My project will not be harmed by a 20M overhead, its mainly for learning and so are my questions, although I do want it to be useful both for a specific application, and as a starting point for building dashboards based on logfiles.

Hi, thanks for the interest in linemux!

One thing I'm not sure about is the reliance on tokio, which I understand is an alternative runtime with its own ecosystem of traits, libs etc. I understand you can mix and match this with the 'official' runtime to some extent (not sure of limitations), but with a size overhead (20M?), but I'm not sure!

So the async ecosystem in Rust is somewhat of a can of worms, and I am by no means an authority on the history or some of the decisions made, but have worked with tokio since 0.1 and have seen its mutation over time. I'm not sure about the official runtime you mention, but Rust itself defines the Future trait and async/await operators, which serve as the foundational abstractions for asynchronous design. However, it stops short of defining the framework required to 'execute' these async functions-- thus various libraries have been made to provide executors that manage and drive these Futures to completion. Tokio obviously has its own executor, as well as the futures crate, async-executor, etc. But what other libraries lack is the component which makes doing things like async file and networking I/O possible-- the reactor (which tokio now calls driver). What the reactor does is abstract over the OS-specific polling method (epoll, kqueue, etc.) and integrates those interactions into the Futures paradigm.

But as these components are built, they are built with opinionated design to seamlessly fit a larger model. This has led to some fragmentation in the larger async Rust ecosystem, where deciding your executor means potentially forgoing compatibility with other crates. For instance, tokio uses the common futures-core crate to integrate things like Streams and future composition, but does not use the futures-io crate for things like AsyncRead and AsyncWrite. Instead, it defines its own versions to suit its particular design goals, and provides a separate compat layer since both crates are too popular to ignore the resulting friction. And probably the most driving factor in choosing tokio is the sheer size of its ecosystem-- if another component such as D-Bus or Redis were required, chances are there's a high-quality crate written for it using tokio.

But the size of the resulting library isn't necessarily specific to tokio; rather is mostly an artifact of default compilation settings. There's a repo min-sized-rust dedicated entirely to this issue, and provides various techniques for slimming down resulting binaries. For instance, enabling LTO for release builds brings my lines example down by a factor of ~10:

[profile.release]
lto = true
opt-level = 3
$ ls -sh target/debug/examples/lines
17M target/debug/examples/lines

$ ls -sh target/release/examples/lines
1.8M target/release/examples/lines

So I was wondering about the feasibility of a linemux without tokio, why you chose to use it, and the downsides for me (if any) of relying on a lib which uses tokio).

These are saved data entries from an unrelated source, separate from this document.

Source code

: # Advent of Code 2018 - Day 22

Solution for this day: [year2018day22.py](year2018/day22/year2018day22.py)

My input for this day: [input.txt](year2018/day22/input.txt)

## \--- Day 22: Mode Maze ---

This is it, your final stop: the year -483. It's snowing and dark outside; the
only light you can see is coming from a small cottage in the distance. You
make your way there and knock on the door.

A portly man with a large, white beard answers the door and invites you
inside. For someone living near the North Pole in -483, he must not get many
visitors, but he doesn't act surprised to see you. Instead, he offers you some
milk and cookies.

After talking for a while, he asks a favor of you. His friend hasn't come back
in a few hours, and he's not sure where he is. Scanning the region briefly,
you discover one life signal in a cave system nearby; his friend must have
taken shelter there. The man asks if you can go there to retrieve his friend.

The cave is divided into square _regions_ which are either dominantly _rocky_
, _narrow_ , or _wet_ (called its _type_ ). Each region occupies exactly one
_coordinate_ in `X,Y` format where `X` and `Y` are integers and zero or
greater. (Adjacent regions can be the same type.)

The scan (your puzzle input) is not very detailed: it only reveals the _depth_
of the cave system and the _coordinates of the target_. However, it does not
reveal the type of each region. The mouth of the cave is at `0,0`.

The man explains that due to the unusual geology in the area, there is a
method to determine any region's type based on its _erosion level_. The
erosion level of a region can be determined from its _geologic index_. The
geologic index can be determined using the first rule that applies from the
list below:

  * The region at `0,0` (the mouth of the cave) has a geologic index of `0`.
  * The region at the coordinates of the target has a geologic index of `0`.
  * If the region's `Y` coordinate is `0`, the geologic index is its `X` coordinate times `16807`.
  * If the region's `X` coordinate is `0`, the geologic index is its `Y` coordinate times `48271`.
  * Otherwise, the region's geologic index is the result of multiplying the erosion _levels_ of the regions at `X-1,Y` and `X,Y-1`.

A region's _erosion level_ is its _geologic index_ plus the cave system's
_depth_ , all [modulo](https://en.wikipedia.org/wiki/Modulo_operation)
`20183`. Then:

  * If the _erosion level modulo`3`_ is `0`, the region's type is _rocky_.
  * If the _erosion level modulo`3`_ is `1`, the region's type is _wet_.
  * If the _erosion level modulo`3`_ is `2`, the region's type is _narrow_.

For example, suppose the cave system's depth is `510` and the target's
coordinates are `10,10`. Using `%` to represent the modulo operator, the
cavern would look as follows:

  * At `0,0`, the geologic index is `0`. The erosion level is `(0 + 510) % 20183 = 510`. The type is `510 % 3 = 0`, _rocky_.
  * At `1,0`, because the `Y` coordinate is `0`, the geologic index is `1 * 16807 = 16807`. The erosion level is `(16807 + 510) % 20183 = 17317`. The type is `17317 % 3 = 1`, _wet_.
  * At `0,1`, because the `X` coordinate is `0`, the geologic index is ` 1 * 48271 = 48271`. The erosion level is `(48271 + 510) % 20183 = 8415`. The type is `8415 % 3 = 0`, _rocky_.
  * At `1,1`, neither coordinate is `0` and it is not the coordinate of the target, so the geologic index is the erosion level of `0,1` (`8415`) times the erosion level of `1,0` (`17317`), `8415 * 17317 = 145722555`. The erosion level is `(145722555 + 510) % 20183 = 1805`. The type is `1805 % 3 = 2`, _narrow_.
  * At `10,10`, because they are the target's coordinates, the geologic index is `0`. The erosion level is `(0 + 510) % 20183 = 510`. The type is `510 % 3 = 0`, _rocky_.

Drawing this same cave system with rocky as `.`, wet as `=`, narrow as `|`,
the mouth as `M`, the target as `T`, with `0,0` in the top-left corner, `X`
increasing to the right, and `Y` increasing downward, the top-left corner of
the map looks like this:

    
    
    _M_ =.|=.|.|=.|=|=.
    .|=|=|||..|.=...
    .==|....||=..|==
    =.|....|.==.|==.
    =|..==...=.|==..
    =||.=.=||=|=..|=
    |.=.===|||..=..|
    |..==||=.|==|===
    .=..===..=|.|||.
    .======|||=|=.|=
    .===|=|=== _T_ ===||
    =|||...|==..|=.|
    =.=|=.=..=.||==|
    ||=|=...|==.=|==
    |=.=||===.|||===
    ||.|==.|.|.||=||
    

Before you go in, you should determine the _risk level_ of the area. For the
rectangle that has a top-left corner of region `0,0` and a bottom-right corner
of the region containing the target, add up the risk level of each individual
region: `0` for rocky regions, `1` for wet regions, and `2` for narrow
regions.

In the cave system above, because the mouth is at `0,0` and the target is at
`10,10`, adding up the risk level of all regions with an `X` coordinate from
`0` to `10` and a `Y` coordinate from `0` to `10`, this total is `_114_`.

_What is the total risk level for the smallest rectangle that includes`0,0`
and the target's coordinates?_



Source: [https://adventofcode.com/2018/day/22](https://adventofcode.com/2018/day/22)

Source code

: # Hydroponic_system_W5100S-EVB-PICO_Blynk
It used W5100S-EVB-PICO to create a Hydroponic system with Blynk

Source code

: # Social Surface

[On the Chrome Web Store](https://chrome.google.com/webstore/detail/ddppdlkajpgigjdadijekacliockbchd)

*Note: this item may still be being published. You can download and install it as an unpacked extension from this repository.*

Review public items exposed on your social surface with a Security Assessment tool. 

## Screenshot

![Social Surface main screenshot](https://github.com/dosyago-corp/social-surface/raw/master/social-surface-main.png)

Yeah, it's definitely a cascade of commitment to an ecosystem, much like how the web framework world chooses between angular and react for what their components will be built on top of. Some crates like dbus-rs get around this by splitting out runtime support into a separate crate, but even there tokio is still the only runtime for which support has been implemented. Another option is using feature flags, which I could see actually working for linemux since it's a pretty simple library and doesn't actually expose the tokio-specific parts like tokio::fs::File. I've never actually abstracted over a runtime, so that could be an interesting exercise.

TL;DR: tokio is super-popular, and I just went with what I already knew.

Let me know if I missed something, or anything in general that can improve linemux!

Super response - thank you very much for explaining in such detail. 👏

That's very helpful for me at this early stage. I shall make notes from what you've written and bookmark this to come back to.